The problem
Reproduce the following entries verbatim, each one complete.

┌─ Record set

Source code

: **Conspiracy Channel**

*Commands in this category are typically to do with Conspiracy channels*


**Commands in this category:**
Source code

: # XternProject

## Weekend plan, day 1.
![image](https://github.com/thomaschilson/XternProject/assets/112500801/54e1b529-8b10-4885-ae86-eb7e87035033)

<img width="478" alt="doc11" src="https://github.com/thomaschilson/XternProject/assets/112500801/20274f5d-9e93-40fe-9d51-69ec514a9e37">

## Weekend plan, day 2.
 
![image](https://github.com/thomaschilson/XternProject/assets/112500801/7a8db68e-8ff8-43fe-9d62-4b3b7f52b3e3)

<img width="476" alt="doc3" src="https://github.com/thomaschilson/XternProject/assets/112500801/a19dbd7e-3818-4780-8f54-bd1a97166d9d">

└─

Exercise result
Source code

: **Conspiracy Channel**

*Commands in this category are typically to do with Conspiracy channels*


**Commands in this category:**
Source code

: # XternProject

## Weekend plan, day 1.
![image](https://github.com/thomaschilson/XternProject/assets/112500801/54e1b529-8b10-4885-ae86-eb7e87035033)

<img width="478" alt="doc11" src="https://github.com/thomaschilson/XternProject/assets/112500801/20274f5d-9e93-40fe-9d51-69ec514a9e37">

## Weekend plan, day 2.
 
![image](https://github.com/thomaschilson/XternProject/assets/112500801/7a8db68e-8ff8-43fe-9d62-4b3b7f52b3e3)

<img width="476" alt="doc3" src="https://github.com/thomaschilson/XternProject/assets/112500801/a19dbd7e-3818-4780-8f54-bd1a97166d9d">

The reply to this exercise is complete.